▸ Work instruction: Every line in the data below that holds "fields" should be found and copied.

▸ Records supplied:
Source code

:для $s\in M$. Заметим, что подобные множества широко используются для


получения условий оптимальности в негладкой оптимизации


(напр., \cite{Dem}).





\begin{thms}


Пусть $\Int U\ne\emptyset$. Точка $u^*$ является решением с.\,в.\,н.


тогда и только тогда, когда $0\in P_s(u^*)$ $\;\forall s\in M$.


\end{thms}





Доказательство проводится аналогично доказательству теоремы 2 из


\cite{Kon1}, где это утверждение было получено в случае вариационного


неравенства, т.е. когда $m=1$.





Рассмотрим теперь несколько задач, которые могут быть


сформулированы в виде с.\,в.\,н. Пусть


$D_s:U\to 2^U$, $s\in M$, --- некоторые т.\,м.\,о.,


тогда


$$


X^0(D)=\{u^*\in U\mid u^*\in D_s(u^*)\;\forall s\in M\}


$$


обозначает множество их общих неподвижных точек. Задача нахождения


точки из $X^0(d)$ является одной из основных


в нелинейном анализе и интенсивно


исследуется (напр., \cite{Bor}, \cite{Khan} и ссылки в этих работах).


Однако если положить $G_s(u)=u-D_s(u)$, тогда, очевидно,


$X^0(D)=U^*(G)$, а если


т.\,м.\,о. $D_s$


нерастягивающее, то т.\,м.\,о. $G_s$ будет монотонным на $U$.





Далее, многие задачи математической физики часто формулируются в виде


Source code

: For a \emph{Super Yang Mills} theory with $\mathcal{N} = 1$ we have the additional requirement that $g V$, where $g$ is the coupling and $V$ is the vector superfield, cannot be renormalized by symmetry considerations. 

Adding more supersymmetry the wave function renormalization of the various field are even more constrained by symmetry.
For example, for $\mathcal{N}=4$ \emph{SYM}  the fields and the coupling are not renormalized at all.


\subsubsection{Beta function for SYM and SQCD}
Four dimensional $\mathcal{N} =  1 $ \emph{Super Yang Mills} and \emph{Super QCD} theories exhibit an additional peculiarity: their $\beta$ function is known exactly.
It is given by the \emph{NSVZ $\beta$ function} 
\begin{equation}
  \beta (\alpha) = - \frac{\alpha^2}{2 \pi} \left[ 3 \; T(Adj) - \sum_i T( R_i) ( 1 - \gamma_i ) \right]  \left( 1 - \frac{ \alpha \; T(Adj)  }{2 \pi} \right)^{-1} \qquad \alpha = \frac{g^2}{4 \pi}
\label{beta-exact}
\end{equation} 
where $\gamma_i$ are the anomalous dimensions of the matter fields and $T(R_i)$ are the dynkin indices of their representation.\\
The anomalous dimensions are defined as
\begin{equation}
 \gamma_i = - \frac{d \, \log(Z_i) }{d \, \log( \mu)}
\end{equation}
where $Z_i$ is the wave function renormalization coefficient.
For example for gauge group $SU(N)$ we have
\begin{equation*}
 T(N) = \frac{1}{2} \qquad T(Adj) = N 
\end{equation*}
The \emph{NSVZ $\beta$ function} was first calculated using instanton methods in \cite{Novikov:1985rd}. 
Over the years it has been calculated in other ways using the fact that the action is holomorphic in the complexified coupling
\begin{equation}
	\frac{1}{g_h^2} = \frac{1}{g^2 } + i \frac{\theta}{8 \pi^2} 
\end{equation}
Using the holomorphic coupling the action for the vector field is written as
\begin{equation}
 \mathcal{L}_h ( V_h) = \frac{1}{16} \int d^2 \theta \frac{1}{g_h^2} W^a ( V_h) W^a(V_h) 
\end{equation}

▸ Written response:
For example, for $\mathcal{N}=4$ \emph{SYM}  the fields and the coupling are not renormalized at all.
where $\gamma_i$ are the anomalous dimensions of the matter fields and $T(R_i)$ are the dynkin indices of their representation.\\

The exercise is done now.